Kara Hardin, 40, of Zephyrhills, is an attorney with Kara Hardin, P.L. She succeeds Hugh Umsted and is appointed for a term beginning December 30, 2016, and ending July 1, 2019.

Ninth Circuit JNC

Paetra Brownlee, 34, of Orlando, is an attorney with Charles M. Greene, P.A. She is reappointed for a term beginning December 30, 2016, and ending July 1, 2020.

Matthew Klein, 34, of Orlando, is an attorney with Jackson Lewis, P.C. He succeeds Joshua Grosshans and is appointed for a term beginning December 30, 2016, and ending July 1, 2020.

Joshua Grosshans, 33, of Winter Garden, is an attorney with Latham, Shuker, Eden & Beaudine, LLP. He succeeds William Vose and is appointed for a term beginning December 30, 2016, and ending July 1, 2020.

William Vose, 72, of Orlando, is a former assistant state attorney for the Ninth Circuit. He fills a vacant seat and is appointed for a term beginning December 30, 2016, and ending July 1, 2018.

Eleventh Circuit JNC

Paul Huck Jr., 50, of Pinecrest, is an attorney with Jones Day. He is reappointed for a term beginningDecember 30, 2016, and ending July 1, 2020.

Hayden O’Byrne, 35, of Coral Gables, is an associate attorney with K&L Gates, LLP. He succeeds Daniel Schwartz and is appointed for a term beginning December 30, 2016, and ending July 1, 2020.
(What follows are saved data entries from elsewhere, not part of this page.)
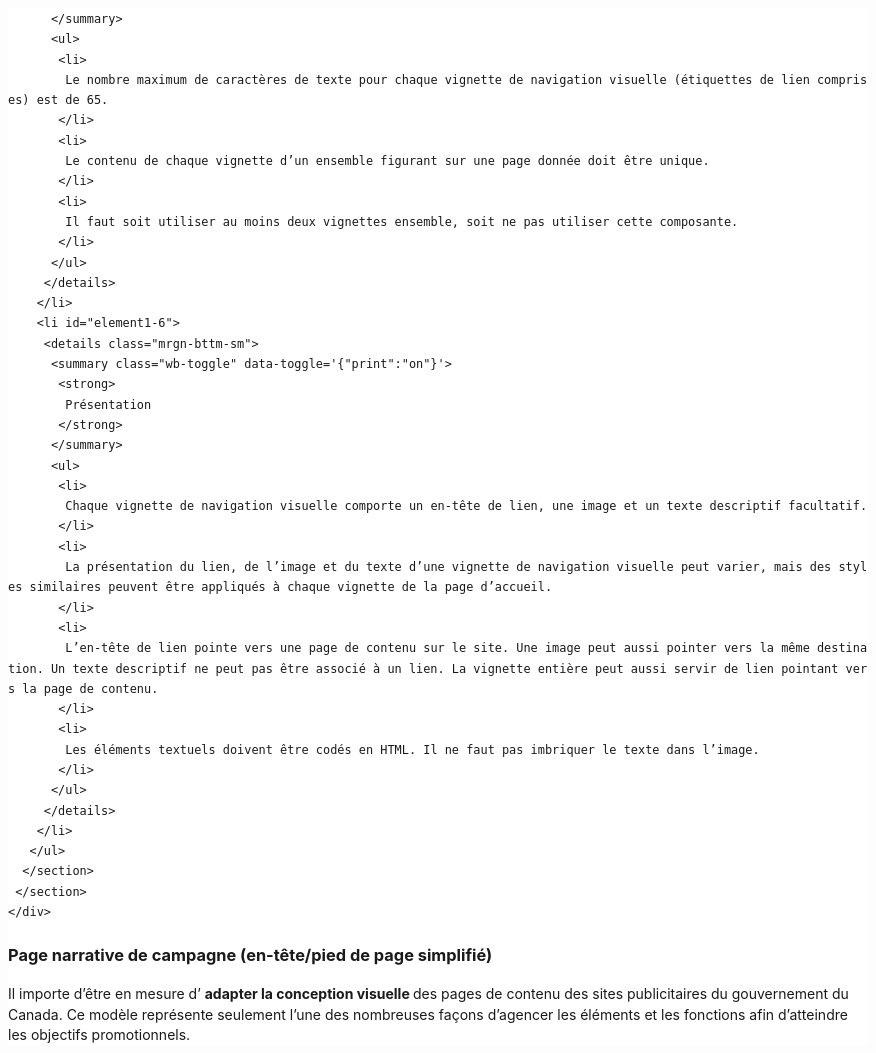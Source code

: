           </summary>
          <ul>
           <li>
            Le nombre maximum de caractères de texte pour chaque vignette de navigation visuelle (étiquettes de lien comprises) est de 65.
           </li>
           <li>
            Le contenu de chaque vignette d’un ensemble figurant sur une page donnée doit être unique.
           </li>
           <li>
            Il faut soit utiliser au moins deux vignettes ensemble, soit ne pas utiliser cette composante.
           </li>
          </ul>
         </details>
        </li>
        <li id="element1-6">
         <details class="mrgn-bttm-sm">
          <summary class="wb-toggle" data-toggle='{"print":"on"}'>
           <strong>
            Présentation
           </strong>
          </summary>
          <ul>
           <li>
            Chaque vignette de navigation visuelle comporte un en-tête de lien, une image et un texte descriptif facultatif.
           </li>
           <li>
            La présentation du lien, de l’image et du texte d’une vignette de navigation visuelle peut varier, mais des styles similaires peuvent être appliqués à chaque vignette de la page d’accueil.
           </li>
           <li>
            L’en-tête de lien pointe vers une page de contenu sur le site. Une image peut aussi pointer vers la même destination. Un texte descriptif ne peut pas être associé à un lien. La vignette entière peut aussi servir de lien pointant vers la page de contenu.
           </li>
           <li>
            Les éléments textuels doivent être codés en HTML. Il ne faut pas imbriquer le texte dans l’image.
           </li>
          </ul>
         </details>
        </li>
       </ul>
      </section>
     </section>
    </div>
   </div>
  </section>
  <section>
   <h3 id="narrative">
    Page narrative de campagne (en-tête/pied de page simplifié)
   </h3>
   <section class="alert alert-danger small">
    <p>
     Il importe d’être en mesure d’
     <strong>
      adapter la conception visuelle
     </strong>
     des pages de contenu des sites publicitaires du gouvernement du Canada. Ce modèle représente seulement l’une des nombreuses façons d’agencer les éléments et les fonctions afin d’atteindre les objectifs promotionnels.
    </p>
   </section>
   <div class="btn-group mrgn-bttm-sm">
Walter Harvey, 51, of Miami Shores, is an attorney for the Miami-Dade County School Board. He succeeds Melanie Damian and is appointed for a term beginning December 30, 2016, and ending July 1, 2020.

Thirteenth Circuit JNC

Michael Beltran, 32, of Tampa, is a sole practitioner with Beltran Litigation, P.A. He succeeds C. Howard Hunter, III, and is appointed for a term beginning December 30, 2016, and ending July 1, 2020.

Gilbert Singer, 61, of Tampa, is an attorney and partner with Marcadis Singer, P.A. He is reappointed for a term beginning December 30, 2016, and ending July 1, 2020.

Closing statement: Florida Supreme Court justice steps down

Florida Supreme Court Justice James E.C. Perry has reached his final day in office.

Perry

Perry is stepping down Friday because he reached the mandatory retirement age for justices.

Perry was appointed by then-Gov. Charlie Crist to the court in 2009. He was the fourth black justice appointed to the court.

During his tenure, he was part of a group of justices that has issued rulings that angered the Republican-controlled Florida Legislature and Gov. Rick Scott.

Perry last week issued a lengthy dissent that asserted the state had applied the death penalty in a “biased and discriminatory fashion” and that there was no way it could be carried out in a constitutional manner.

Scott earlier this month appointed C. Alan Lawson, the chief judge of the 5th District Court of Appeal, to replace Perry.